Considérant, en second lieu, qu'aux termes de l'article 45 du code des marchés publics : " Le pouvoir adjudicateur ne peut exiger des candidats que des renseignements ou documents permettant d'évaluer leur expérience, leurs capacités professionnelles, techniques ou financières (.). /La liste de ces renseignements et documents est fixée par arrêté du ministre chargé de l'économie (.)" ; que l'article 1er de l'arrêté du 28 août 2006 pris en application de l'article 45 du code des marchés publics dispose : " A l'appui des candidatures et dans la mesure où ils sont nécessaires à l'appréciation des capacités des candidats, le pouvoir adjudicateur ne peut demander, en application de l'article 45 du code des marchés publics (.), que le ou les renseignements et le ou les documents suivants : / déclaration concernant le chiffre d'affaires global et le chiffre d'affaires concernant les fournitures, services ou travaux objet du marché, réalisés au cours des trois derniers exercices disponibles (.) " ; qu'il résulte de l'instruction que le pouvoir adjudicateur a, pour s'assurer des capacités économiques et financières des candidats, exigé dans le règlement de consultation qu'ils présentent leur chiffre d'affaires global réalisé sur les trois derniers exercices pour des travaux, services ou fournitures comparables à ceux du marché ; que par suite, et alors même que l'entreprise attributaire du marché a été placée en redressement judiciaire peu après la sélection de son offre, le département ne peut être regardé comme ayant méconnu ses obligations de vérifications de la capacité financière des candidats ;


Considérant qu'il résulte de ce qui précède que la société Signature n'est pas fondée à demander l'annulation de la procédure de passation du marché litigieux ; que, par suite, ses conclusions présentées au titre de l'article L. 761-1 du code de justice administrative doivent être rejetées ; qu'en revanche, il y a lieu, dans les circonstances de l'espèce, de mettre à sa charge, sur le fondement de ces même dispositions, le versement au DEPARTEMENT DES BOUCHES-DU-RHÔNE d'une somme de 4 500 euros au titre de l'ensemble de la procédure ;


D E C I D E :


Article 1er : L'ordonnance du 30 juin 2011 du juge des référés du tribunal administratif de Marseille est annulée.

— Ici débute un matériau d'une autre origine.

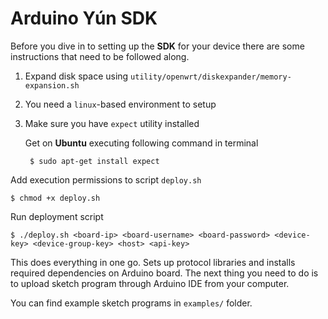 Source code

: # Arduino Yún SDK

Before you dive in to setting up the **SDK** for your device there are some instructions that need to be followed along.

1. Expand disk space using `utility/openwrt/diskexpander/memory-expansion.sh`
2. You need a `linux`-based environment to setup
3. Make sure you have `expect` utility installed

   Get on **Ubuntu** executing following command in terminal

        $ sudo apt-get install expect

Add execution permissions to script `deploy.sh`

    $ chmod +x deploy.sh

Run deployment script

    $ ./deploy.sh <board-ip> <board-username> <board-password> <device-key> <device-group-key> <host> <api-key>

This does everything in one go. Sets up protocol libraries and installs required dependencies on Arduino board. The next thing you need to do is to upload sketch program through Arduino IDE from your computer.

You can find example sketch programs in `examples/` folder.

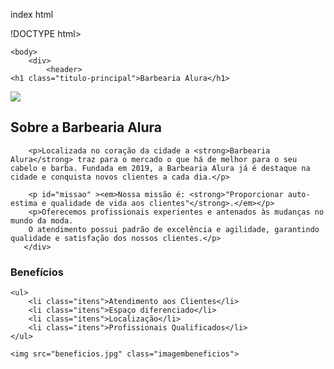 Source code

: index html

!DOCTYPE html>
<html lang="pt-br">
    <head>
        <meta charset="UTF-8">
        <title>Barbearia Alura</title>
        <link rel="stylesheet" href="style.css">
    </head>

    <body>
        <div>
            <header>
    <h1 class="titulo-principal">Barbearia Alura</h1>                                                                                                                                            
</header>                          
        </div>
        <img id="banner" src="banner.jpg">
        <div class="pricipal">
        <h2 class="titulo-centralizado">Sobre a Barbearia Alura</h2>

        <p>Localizada no coração da cidade a <strong>Barbearia Alura</strong> traz para o mercado o que há de melhor para o seu cabelo e barba. Fundada em 2019, a Barbearia Alura já é destaque na cidade e conquista novos clientes a cada dia.</p>

        <p id="missao" ><em>Nossa missão é: <strong>"Proporcionar auto-estima e qualidade de vida aos clientes"</strong>.</em></p>
        <p>Oferecemos profissionais experientes e antenados às mudanças no mundo da moda. 
        O atendimento possui padrão de excelência e agilidade, garantindo qualidade e satisfação dos nossos clientes.</p>
       </div>

<div class="beneficios">
    <h3 class="titulo-centralizado">Benefícios</h3>

    <ul>
        <li class="itens">Atendimento aos Clientes</li>
        <li class="itens">Espaço diferenciado</li>
        <li class="itens">Localização</li>
        <li class="itens">Profissionais Qualificados</li>
    </ul>

    <img src="beneficios.jpg" class="imagembeneficios">
</div>
    </body>
</html>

Article 2 : La demande présentée par la société Signature devant le juge des référés du tribunal administratif de Marseille est rejetée, ainsi que ses conclusions devant le Conseil d'Etat au titre de l'article L. 761-1 du code de justice administrative.

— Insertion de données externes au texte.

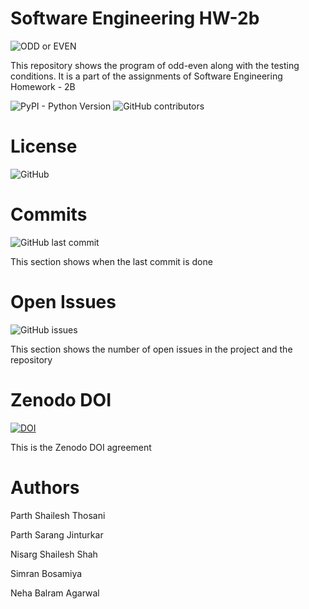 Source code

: # Software Engineering HW-2b

![ODD or EVEN](https://user-images.githubusercontent.com/89279195/131880299-19927f79-44cd-4355-9b07-797c34e42235.png)

This repository shows the program of odd-even along with the testing conditions. It is a part of the assignments of Software Engineering Homework - 2B

![PyPI - Python Version](https://img.shields.io/pypi/pyversions/numpy)
![GitHub contributors](https://img.shields.io/github/contributors-anon/freakNewton/HW-2b)

# License
![GitHub](https://img.shields.io/github/license/freakNewton/HW-2b)


# Commits
![GitHub last commit](https://img.shields.io/github/last-commit/freakNewton/HW-2b)

This section shows when the last commit is done

# Open Issues
![GitHub issues](https://img.shields.io/github/issues/freakNewton/HW-2b)

This section shows the number of open issues in the project and the repository

# Zenodo DOI
[![DOI](https://zenodo.org/badge/401821008.svg)](https://zenodo.org/badge/latestdoi/401821008)

This is the Zenodo DOI agreement

# Authors
Parth Shailesh Thosani

Parth Sarang Jinturkar

Nisarg Shailesh Shah

Simran Bosamiya 

Neha Balram Agarwal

Article 3 : La société Signature versera au DEPARTEMENT DES BOUCHES-DU-RHÔNE une somme de 4 500 euros au titre de l'article L. 761-1 du code de justice administrative.


Article 4 : La présente décision sera notifiée au DEPARTEMENT DES BOUCHES-DU-RHÔNE, à la société Signature et à la société Sécurité et signalisation.


Délibéré dans la séance du 10 octobre 2011 où siégeaient : M. Christian Vigouroux, Président adjoint de la Section du Contentieux, Président ; M. Edmond Honorat, M. Rémy Schwartz, Présidents de sous-section ; Mme Dominique Laurent, M. Olivier Rousselle, M. Denis Prieur, M. Gilles Bardou, M. Jacques-Henri Stahl, Conseillers d'Etat et M. Fabrice Aubert, Auditeur-rapporteur.